Look through the material below and return every line that contains "subsection".

#####

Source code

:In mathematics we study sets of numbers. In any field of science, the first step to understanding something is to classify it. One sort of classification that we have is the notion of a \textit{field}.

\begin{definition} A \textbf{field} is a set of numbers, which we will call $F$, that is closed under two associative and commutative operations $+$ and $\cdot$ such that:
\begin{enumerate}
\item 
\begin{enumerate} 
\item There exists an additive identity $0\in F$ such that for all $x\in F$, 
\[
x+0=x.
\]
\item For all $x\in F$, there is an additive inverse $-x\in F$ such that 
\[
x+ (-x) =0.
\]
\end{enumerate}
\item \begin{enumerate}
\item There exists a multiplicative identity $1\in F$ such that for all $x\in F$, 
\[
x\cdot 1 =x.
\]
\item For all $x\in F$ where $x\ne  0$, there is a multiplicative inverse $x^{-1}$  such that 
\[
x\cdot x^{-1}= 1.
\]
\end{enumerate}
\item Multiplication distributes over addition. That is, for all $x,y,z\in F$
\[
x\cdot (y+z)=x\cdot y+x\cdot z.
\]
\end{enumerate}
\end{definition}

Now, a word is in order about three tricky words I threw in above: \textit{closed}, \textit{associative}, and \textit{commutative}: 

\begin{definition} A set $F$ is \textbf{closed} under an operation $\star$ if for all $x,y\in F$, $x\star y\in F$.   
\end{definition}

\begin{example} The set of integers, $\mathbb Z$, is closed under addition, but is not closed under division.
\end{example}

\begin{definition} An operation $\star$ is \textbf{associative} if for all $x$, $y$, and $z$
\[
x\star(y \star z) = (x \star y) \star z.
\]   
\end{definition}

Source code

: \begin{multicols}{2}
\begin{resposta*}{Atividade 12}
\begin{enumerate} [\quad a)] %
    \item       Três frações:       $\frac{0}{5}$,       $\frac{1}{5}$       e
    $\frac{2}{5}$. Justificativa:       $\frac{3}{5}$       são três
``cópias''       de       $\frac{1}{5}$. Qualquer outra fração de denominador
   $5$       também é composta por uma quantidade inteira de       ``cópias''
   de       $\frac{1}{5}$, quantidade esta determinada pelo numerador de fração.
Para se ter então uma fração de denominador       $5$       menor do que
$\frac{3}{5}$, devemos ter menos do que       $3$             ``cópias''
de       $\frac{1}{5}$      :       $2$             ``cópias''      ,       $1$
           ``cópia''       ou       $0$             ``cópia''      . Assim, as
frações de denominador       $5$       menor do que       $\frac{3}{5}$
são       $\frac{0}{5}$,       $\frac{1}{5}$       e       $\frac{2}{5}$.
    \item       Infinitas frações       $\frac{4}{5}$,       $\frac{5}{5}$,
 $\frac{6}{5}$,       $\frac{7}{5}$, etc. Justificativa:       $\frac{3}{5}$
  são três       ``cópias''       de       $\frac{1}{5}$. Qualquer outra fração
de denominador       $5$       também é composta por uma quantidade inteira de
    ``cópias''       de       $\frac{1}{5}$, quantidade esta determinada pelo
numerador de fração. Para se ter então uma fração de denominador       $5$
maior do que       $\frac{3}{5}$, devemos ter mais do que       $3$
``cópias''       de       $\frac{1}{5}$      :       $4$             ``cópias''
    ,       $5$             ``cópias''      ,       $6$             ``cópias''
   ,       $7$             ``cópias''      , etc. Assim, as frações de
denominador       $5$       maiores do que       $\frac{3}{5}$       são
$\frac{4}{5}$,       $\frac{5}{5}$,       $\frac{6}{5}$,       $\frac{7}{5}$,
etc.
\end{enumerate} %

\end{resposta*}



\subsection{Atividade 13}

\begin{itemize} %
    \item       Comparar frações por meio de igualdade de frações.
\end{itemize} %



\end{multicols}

#####

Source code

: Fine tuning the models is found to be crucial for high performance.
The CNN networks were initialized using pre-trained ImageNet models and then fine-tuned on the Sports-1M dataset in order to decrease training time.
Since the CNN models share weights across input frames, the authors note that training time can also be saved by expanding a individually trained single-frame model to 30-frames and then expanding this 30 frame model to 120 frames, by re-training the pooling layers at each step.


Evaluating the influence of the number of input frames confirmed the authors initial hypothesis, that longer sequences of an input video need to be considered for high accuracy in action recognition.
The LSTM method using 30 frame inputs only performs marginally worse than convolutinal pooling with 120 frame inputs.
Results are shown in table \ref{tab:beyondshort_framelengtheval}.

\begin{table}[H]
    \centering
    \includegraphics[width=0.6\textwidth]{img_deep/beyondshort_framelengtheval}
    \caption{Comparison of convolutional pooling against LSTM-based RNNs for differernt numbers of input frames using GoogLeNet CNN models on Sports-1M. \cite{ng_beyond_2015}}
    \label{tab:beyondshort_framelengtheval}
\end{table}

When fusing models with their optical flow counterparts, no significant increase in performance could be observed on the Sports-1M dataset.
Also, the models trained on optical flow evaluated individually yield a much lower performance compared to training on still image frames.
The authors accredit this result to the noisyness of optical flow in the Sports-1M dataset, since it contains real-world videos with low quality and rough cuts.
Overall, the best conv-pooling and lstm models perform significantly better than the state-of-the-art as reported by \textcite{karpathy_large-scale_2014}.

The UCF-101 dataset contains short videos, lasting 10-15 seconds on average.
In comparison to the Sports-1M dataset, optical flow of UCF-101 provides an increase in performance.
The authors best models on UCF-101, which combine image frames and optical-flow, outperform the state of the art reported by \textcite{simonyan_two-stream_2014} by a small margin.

#####

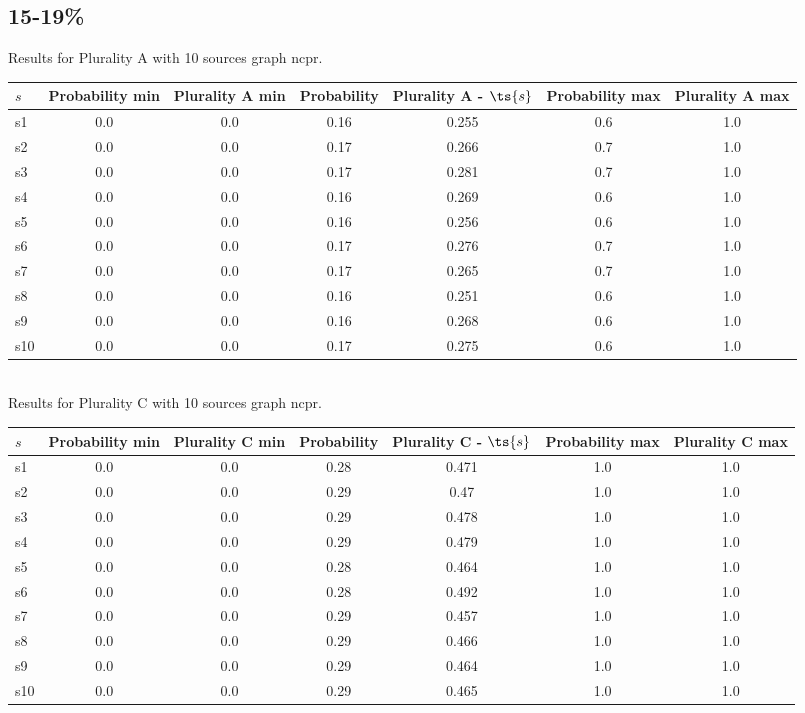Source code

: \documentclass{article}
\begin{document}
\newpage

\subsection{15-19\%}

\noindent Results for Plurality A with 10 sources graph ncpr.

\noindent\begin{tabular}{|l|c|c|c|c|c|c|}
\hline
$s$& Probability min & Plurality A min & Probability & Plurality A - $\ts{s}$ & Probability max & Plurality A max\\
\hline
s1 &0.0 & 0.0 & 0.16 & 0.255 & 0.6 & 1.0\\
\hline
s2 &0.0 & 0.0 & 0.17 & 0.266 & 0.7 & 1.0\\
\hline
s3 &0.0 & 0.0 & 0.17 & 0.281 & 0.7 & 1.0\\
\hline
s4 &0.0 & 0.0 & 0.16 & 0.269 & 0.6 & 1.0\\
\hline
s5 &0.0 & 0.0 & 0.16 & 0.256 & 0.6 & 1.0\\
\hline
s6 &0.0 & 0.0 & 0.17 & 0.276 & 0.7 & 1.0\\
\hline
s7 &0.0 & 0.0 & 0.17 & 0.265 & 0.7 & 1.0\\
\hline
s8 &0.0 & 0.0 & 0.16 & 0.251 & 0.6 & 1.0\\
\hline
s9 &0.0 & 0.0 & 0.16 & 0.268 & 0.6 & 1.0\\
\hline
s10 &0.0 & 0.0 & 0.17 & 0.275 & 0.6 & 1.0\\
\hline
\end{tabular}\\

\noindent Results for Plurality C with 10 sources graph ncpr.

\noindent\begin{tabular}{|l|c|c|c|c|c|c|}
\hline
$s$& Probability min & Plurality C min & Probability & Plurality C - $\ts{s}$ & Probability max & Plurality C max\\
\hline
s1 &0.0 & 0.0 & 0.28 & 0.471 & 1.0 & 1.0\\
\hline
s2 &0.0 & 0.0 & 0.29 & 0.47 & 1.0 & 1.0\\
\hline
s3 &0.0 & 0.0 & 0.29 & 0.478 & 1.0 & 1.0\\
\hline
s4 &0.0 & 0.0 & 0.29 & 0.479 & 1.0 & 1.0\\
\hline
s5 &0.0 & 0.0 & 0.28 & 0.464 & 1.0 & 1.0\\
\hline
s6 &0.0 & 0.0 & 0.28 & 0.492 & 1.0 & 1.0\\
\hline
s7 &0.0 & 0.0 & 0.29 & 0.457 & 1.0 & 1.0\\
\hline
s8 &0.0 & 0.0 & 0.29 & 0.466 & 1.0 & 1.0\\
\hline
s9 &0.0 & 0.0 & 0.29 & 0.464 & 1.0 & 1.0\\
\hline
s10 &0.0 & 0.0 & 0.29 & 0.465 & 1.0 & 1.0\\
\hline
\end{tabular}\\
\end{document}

#####

— Response area —
\subsection{Atividade 13}
\subsection{15-19\%}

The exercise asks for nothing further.